§ Document images with source code

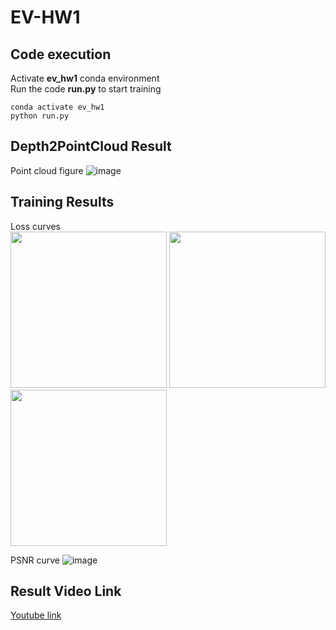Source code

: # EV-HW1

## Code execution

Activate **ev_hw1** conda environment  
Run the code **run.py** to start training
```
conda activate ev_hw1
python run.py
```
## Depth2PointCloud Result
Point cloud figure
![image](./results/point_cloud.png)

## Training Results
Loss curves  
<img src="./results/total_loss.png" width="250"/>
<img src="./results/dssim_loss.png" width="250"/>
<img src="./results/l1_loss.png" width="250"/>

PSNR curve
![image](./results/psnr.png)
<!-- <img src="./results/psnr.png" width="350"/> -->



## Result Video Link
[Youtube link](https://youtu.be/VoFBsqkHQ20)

==

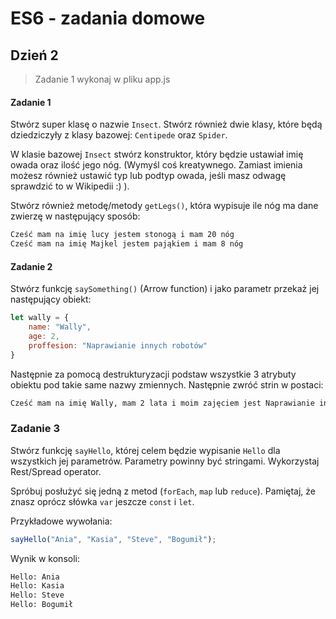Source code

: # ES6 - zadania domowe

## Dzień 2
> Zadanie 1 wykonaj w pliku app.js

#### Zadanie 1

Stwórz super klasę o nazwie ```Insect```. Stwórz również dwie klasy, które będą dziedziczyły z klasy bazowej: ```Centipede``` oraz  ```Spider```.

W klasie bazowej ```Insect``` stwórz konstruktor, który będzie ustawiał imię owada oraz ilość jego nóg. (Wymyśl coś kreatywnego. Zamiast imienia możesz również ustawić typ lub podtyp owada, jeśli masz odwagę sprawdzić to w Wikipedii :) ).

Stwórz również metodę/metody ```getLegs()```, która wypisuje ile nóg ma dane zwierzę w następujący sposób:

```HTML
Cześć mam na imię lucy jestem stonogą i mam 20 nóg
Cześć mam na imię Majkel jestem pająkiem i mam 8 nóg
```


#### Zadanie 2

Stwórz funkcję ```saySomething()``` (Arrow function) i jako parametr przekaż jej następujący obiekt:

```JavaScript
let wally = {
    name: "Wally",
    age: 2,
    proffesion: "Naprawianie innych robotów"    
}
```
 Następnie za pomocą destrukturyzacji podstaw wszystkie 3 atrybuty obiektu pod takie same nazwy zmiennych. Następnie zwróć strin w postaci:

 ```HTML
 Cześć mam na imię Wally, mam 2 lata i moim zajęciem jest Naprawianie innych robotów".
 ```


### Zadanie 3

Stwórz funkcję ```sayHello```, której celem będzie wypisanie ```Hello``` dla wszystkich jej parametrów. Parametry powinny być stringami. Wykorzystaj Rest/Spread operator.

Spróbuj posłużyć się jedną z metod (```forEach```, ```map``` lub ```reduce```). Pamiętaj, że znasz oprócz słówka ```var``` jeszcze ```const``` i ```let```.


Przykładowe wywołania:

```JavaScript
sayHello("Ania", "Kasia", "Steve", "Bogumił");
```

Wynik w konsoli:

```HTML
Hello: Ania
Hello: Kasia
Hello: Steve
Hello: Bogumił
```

§ YOUR OBJECTIVE
From the records above, reproduce exactly the lines from the one with "Run the code **run.py** to start training" to the one with "[Youtube link](https://youtu.be/VoFBsqkHQ20)", both included, and no others.

§ OUTPUT OF THE EXERCISE
Run the code **run.py** to start training
```
conda activate ev_hw1
python run.py
```
## Depth2PointCloud Result
Point cloud figure
![image](./results/point_cloud.png)

## Training Results
Loss curves  
<img src="./results/total_loss.png" width="250"/>
<img src="./results/dssim_loss.png" width="250"/>
<img src="./results/l1_loss.png" width="250"/>

PSNR curve
![image](./results/psnr.png)
<!-- <img src="./results/psnr.png" width="350"/> -->



## Result Video Link
[Youtube link](https://youtu.be/VoFBsqkHQ20)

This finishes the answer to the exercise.